Friday, a budget advisory committee of administrators and trustees was organized to prioritize ways to reduce programs, services and personnel. Some of the ideas being floated include eliminating freshman high school athletics, mothballing John C. Kimball High School after it is built next year and closing a school or two because of declining enrollment in the elementary grades.
After this committee finishes ranking the potential cuts, the process will go to the classified and teacher unions, the TUSD management group and Superintendent Jim Franco.
Then in May, according to plan, the school board will consider Franco’s recommendations and make the anticipated cuts. It will be serious business when the trustees stare at the numbers and, hopefully, think of the people whose lives will be affected by their actions.
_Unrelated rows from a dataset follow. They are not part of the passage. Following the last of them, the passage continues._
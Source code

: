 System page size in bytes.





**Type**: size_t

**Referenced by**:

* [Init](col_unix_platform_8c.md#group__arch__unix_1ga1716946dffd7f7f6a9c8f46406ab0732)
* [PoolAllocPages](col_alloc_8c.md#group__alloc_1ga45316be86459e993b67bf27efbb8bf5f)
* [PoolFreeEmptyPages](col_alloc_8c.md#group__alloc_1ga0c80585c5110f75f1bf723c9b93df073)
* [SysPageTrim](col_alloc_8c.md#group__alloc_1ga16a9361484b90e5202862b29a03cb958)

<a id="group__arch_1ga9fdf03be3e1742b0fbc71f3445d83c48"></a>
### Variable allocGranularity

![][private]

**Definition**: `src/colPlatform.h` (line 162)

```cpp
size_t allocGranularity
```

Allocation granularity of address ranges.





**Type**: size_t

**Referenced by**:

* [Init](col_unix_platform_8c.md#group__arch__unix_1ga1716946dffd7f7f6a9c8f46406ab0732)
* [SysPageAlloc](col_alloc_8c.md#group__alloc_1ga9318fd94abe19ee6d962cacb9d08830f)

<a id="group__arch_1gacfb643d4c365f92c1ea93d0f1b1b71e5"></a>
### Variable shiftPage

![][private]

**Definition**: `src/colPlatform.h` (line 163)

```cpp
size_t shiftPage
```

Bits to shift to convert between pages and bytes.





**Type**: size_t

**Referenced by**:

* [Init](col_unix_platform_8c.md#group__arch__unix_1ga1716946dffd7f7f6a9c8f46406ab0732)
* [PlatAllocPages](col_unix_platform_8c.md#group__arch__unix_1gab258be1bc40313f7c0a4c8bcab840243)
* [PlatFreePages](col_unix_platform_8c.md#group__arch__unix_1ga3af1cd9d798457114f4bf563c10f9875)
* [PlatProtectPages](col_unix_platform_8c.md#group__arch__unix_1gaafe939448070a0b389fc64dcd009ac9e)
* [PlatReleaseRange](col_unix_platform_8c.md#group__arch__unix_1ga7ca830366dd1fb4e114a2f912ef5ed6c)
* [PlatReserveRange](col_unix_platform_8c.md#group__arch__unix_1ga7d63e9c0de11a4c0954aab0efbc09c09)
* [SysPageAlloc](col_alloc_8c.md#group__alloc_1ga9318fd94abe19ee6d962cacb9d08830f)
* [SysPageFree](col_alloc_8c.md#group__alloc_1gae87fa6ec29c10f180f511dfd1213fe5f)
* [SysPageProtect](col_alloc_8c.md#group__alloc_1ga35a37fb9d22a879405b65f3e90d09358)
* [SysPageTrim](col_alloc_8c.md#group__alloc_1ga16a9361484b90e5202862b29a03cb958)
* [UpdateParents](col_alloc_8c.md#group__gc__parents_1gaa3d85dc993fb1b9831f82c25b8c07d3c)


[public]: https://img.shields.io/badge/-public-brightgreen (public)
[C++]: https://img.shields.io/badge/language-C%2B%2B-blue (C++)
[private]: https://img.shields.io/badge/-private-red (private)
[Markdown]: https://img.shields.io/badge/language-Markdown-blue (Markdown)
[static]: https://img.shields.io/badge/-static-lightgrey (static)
The mantra in the superintendent’s office is to keep the budget cuts as far away from the classroom as possible. That won’t be easy this year, because two previous budget cuts this decade, totaling about $4 million, already have made the district’s expense account lean. California public schools rank 43rd out of 50 nationally in per-pupil spending — with Gov. Arnold Schwarzenegger’s proposed reduction, it could become 49th. The threat to a generation of our community is serious when there will be $440 less to spend on educating each child.
Our community should take this threat to education seriously, too, by flooding the Legislature at the state Capitol in Sacramento with e-mails and phone calls that urge Sen. Michael Machado and Assemblywoman Cathleen Galgiani to increase, not decrease, the flow of money to public schools.